The Grand Spas of Central Europe leads readers on an irresistible
tour through the grand spa towns of Central Europe-fabled places
like Baden-Baden, Bad Ems, Bad Gastein, Karlsbad, and Marienbad.
Noted historian David Clay Large follows the grand spa story from
Greco-Roman antiquity to the present, focusing especially on the
years between the French Revolution and World War II, a period in
which the major Central European Kurorte ("cure-towns") reached
their peak of influence and then slipped into decline. Written with
verve and affection, the book explores the grand spa towns, which
in their prime were an equivalent of today's major medical centers,
rehab retreats, golf resorts, conference complexes, fashion shows,
music festivals, and sexual hideaways-all rolled into one.

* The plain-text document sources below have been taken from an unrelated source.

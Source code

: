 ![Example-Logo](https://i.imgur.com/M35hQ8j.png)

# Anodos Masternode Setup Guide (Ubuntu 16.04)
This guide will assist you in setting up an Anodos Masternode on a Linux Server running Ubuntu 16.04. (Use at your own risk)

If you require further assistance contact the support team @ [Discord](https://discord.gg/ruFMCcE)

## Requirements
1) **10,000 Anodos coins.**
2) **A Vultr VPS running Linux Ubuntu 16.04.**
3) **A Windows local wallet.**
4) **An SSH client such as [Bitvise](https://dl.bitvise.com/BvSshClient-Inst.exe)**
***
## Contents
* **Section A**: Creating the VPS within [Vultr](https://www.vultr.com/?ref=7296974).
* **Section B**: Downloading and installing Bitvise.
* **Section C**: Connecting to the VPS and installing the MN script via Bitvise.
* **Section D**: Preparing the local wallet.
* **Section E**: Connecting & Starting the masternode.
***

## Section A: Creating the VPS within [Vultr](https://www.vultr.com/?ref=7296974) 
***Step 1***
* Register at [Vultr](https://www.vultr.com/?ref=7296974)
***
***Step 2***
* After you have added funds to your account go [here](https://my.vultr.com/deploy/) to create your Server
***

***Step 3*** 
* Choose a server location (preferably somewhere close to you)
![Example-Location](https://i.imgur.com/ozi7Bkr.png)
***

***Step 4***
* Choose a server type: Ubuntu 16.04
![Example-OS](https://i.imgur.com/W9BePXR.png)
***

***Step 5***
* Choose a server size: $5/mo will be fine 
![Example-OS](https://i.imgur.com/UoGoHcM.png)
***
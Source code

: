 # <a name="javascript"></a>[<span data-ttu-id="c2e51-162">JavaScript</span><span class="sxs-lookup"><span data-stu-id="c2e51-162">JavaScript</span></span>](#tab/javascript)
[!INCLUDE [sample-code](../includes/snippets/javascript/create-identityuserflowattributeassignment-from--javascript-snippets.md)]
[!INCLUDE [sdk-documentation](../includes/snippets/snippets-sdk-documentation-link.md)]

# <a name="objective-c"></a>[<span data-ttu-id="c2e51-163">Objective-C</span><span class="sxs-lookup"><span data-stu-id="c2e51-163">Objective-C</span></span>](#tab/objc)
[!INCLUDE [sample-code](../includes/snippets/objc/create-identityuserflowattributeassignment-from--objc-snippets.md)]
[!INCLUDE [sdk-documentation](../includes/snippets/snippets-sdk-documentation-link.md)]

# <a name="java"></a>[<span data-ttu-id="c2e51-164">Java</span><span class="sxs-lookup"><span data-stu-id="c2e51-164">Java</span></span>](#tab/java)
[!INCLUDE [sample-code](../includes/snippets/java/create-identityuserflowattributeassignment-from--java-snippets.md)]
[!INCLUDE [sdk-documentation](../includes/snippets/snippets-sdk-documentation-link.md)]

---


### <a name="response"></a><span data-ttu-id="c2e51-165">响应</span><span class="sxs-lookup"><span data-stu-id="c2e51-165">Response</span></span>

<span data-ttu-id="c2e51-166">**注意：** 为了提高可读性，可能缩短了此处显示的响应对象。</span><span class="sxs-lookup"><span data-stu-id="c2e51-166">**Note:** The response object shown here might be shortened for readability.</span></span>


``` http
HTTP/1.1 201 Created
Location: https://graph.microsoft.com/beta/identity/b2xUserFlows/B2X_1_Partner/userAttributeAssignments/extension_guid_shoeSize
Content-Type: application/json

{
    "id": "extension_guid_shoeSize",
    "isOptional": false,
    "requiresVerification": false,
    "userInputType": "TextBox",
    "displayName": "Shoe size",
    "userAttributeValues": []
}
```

Conventional medicine being quite primitive through most of this
era, people went to the spas in hopes of curing everything from
cancer to gout. But often as not "curists" also went to play, to be
entertained, and to socialize. In their heyday the grand spas were
hotbeds of cultural creativity, true meccas of the arts. High-level
politics was another grand spa specialty, with statesmen descending
on the Kurorte to negotiate treaties, craft alliances, and plan
wars. This military scheming was just one aspect of a darker side
to the grand spa story, one rife with nationalistic rivalries,
ethnic hatred, and racial prejudice. The grand spas, it turns out,
were microcosms of changing sociopolitical realities-not at all the
"timeless" oases of harmony they often claimed to be. The Grand
Spas of Central Europe holds up a gilt-framed but clear-eyed mirror
to the ever-changing face of European society-dimples, warts, and
all.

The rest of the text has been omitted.